2025-02-06T14:59:27.354+01:00 DEBUG 3224140 --- [websocket] [nio-8080-exec-1] o.s.security.web.FilterChainProxy        : Securing GET /ws
2025-02-06T14:59:27.360+01:00 DEBUG 3224140 --- [websocket] [nio-8080-exec-1] o.s.s.o.s.r.a.JwtAuthenticationProvider  : Authenticated token
2025-02-06T14:59:27.361+01:00 DEBUG 3224140 --- [websocket] [nio-8080-exec-1] .s.r.w.a.BearerTokenAuthenticationFilter : Set SecurityContextHolder to JwtAuthenticationToken [Principal=org.springframework.security.oauth2.jwt.Jwt@3d7ec21, Credentials=[PROTECTED], Authenticated=true, Details=WebAuthenticationDetails [RemoteIpAddress=127.0.0.1, SessionId=null], Granted Authorities=[]]
2025-02-06T14:59:27.363+01:00 DEBUG 3224140 --- [websocket] [nio-8080-exec-1] o.s.security.web.FilterChainProxy        : Secured GET /ws
2025-02-06T14:59:36.814+01:00 DEBUG 3224140 --- [websocket] [nio-8080-exec-2] .s.m.a.i.AuthorizationChannelInterceptor : Authorizing message send
2025-02-06T14:59:36.815+01:00 DEBUG 3224140 --- [websocket] [nio-8080-exec-2] .s.m.a.i.AuthorizationChannelInterceptor : Authorized message send
2025-02-06T14:59:36.867+01:00  INFO 3224140 --- [websocket] [nboundChannel-1] e.w.controller.WebSocketController       : TestMessage(name=test)
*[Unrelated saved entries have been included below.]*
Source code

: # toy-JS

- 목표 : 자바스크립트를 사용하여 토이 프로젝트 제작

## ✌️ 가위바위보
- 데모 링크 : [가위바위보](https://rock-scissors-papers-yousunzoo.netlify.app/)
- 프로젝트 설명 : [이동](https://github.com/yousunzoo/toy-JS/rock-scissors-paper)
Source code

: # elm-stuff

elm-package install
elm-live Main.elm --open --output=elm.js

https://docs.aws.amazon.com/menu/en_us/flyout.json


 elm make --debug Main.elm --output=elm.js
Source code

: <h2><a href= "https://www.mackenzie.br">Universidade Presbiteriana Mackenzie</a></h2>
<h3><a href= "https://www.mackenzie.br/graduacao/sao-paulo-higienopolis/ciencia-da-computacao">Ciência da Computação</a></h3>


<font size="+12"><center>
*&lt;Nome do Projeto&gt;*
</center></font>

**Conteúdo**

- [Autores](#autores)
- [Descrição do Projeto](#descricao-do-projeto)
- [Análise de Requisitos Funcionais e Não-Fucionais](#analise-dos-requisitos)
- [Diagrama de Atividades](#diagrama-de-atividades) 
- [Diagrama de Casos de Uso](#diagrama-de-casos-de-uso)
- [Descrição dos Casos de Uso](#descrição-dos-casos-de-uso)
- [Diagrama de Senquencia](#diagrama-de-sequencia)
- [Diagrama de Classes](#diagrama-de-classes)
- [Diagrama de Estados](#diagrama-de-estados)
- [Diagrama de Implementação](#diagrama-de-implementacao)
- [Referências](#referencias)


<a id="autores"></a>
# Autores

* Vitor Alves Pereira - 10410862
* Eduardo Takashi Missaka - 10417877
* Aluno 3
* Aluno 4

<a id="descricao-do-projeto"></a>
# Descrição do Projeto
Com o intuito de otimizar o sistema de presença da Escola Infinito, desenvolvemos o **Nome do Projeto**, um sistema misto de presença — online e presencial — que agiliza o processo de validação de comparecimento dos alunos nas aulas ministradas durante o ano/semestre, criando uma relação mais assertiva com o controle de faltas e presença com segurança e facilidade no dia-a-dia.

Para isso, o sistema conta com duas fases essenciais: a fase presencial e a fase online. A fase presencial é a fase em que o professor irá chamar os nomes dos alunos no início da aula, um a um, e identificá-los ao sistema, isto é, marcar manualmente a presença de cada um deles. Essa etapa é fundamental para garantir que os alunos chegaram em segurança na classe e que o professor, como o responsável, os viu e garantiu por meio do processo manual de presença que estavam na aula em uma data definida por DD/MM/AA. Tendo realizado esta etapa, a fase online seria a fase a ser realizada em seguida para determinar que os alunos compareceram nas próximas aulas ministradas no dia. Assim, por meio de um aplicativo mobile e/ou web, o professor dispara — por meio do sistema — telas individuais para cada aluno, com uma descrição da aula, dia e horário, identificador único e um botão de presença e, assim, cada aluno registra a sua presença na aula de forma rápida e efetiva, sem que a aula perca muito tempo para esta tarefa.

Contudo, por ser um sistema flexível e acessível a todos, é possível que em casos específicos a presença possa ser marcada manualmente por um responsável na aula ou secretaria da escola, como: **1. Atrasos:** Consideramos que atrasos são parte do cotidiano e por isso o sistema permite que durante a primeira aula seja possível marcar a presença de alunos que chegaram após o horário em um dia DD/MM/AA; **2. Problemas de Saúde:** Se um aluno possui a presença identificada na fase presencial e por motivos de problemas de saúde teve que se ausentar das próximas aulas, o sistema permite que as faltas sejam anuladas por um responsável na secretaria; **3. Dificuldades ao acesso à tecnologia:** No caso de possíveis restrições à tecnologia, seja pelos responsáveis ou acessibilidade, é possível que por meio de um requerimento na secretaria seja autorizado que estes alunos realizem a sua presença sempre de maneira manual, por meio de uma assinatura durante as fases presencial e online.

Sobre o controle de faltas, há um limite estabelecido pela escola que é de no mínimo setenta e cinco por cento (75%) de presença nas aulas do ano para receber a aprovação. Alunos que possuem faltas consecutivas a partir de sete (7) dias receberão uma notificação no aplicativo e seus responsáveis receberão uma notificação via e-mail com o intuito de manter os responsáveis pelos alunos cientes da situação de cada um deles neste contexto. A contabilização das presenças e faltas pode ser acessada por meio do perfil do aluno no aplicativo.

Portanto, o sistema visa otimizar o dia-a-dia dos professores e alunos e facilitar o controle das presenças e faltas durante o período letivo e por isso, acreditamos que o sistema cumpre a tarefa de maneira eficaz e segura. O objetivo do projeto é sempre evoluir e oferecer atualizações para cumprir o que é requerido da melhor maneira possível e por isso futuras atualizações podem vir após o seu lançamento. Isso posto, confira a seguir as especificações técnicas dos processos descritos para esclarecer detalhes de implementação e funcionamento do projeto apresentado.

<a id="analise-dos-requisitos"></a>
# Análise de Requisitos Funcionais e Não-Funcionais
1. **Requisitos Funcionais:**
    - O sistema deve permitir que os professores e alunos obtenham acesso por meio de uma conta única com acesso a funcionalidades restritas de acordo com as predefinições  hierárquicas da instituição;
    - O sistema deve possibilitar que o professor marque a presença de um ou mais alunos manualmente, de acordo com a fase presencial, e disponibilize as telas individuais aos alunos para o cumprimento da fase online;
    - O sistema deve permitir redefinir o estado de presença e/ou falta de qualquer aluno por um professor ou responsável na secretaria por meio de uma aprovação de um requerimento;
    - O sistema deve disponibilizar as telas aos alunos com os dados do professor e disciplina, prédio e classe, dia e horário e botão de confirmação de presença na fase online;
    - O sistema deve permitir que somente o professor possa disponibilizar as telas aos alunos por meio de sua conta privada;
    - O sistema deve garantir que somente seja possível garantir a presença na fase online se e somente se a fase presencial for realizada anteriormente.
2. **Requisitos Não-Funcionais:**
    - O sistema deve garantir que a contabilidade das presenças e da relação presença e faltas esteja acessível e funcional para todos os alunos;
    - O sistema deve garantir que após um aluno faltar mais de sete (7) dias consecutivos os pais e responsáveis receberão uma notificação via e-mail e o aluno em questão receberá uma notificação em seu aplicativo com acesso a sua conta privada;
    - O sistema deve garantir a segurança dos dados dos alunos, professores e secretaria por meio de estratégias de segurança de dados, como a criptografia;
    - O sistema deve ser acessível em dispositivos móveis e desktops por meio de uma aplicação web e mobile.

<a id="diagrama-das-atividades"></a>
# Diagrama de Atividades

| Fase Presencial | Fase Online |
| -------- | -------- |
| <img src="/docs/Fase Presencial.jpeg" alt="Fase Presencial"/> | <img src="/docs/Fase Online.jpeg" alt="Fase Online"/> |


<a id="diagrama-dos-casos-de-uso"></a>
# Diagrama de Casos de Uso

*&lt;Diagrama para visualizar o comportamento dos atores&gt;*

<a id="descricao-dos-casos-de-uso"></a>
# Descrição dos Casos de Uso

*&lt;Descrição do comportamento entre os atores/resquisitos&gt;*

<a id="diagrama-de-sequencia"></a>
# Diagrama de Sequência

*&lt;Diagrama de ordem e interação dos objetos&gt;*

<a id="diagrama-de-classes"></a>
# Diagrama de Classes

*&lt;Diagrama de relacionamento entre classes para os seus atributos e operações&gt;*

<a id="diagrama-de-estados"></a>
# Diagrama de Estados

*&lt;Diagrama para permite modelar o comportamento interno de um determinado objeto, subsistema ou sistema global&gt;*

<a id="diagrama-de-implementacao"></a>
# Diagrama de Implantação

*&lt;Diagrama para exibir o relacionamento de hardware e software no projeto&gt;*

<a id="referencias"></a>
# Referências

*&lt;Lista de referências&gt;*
2025-02-06T14:59:36.868+01:00  INFO 3224140 --- [websocket] [nboundChannel-1] e.w.controller.WebSocketController       : Authentication: JwtAuthenticationToken [Principal=org.springframework.security.oauth2.jwt.Jwt@3d7ec21, Credentials=[PROTECTED], Authenticated=true, Details=WebAuthenticationDetails [RemoteIpAddress=127.0.0.1, SessionId=null], Granted Authorities=[]]
2025-02-06T14:59:40.626+01:00 DEBUG 3224140 --- [websocket] [nio-8080-exec-3] .s.m.a.i.AuthorizationChannelInterceptor : Authorizing message send
2025-02-06T14:59:40.626+01:00 DEBUG 3224140 --- [websocket] [nio-8080-exec-3] .s.m.a.i.AuthorizationChannelInterceptor : Authorized message send
2025-02-06T14:59:40.627+01:00  INFO 3224140 --- [websocket] [nboundChannel-4] e.w.controller.WebSocketController       : TestMessage(name=test)
2025-02-06T14:59:40.627+01:00  INFO 3224140 --- [websocket] [nboundChannel-4] e.w.controller.WebSocketController       : Authentication: JwtAuthenticationToken [Principal=org.springframework.security.oauth2.jwt.Jwt@3d7ec21, Credentials=[PROTECTED], Authenticated=true, Details=WebAuthenticationDetails [RemoteIpAddress=127.0.0.1, SessionId=null], Granted Authorities=[]]

Tested and verified with code from OP.